[Listed entries]

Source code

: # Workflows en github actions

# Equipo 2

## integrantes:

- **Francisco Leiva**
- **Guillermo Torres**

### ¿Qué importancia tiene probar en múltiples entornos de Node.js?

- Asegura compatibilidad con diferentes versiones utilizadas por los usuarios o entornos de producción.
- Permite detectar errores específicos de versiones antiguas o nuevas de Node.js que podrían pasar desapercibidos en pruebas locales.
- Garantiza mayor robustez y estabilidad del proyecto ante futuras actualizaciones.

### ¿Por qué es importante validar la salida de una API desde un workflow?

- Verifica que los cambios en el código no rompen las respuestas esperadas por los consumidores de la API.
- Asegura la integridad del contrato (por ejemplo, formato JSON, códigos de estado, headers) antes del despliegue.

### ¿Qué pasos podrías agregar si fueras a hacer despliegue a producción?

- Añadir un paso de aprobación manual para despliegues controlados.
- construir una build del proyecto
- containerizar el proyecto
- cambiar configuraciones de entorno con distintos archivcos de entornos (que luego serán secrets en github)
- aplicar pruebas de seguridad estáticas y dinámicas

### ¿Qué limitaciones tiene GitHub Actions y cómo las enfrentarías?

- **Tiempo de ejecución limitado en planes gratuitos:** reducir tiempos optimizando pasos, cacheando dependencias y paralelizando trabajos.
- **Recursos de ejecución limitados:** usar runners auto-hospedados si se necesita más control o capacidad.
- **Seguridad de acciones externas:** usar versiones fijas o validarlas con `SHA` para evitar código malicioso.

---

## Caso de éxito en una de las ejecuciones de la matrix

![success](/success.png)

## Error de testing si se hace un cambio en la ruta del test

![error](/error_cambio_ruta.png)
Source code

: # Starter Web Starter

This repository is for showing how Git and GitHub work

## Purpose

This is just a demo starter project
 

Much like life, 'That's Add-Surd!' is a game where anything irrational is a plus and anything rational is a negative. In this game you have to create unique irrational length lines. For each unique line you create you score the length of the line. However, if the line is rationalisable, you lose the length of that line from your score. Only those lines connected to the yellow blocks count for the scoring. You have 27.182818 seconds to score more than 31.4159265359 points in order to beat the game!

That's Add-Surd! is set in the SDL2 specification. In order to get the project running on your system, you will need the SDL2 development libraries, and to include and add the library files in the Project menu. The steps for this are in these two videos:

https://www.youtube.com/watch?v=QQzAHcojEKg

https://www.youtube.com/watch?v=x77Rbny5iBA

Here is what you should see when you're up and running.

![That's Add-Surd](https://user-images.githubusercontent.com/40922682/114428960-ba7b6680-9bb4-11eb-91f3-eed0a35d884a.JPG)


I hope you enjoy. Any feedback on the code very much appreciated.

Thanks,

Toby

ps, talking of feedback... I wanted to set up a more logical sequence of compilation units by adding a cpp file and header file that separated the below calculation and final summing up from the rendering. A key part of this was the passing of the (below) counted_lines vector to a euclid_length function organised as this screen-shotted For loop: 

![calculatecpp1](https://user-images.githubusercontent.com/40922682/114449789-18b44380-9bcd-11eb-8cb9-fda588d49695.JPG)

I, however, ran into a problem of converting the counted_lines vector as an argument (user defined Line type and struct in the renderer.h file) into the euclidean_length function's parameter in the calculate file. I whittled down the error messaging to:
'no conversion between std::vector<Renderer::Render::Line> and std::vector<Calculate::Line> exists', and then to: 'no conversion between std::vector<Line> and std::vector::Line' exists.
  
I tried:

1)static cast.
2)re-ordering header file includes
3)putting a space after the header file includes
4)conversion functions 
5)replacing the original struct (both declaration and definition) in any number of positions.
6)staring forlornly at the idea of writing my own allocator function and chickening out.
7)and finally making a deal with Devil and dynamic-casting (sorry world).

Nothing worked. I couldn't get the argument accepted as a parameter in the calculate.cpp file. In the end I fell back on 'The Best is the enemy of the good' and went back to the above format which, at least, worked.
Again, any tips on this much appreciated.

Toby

[/Listed entries]

Assignment
Every line of the listing that holds "includes" should be found and copied.

Response area
2)re-ordering header file includes
3)putting a space after the header file includes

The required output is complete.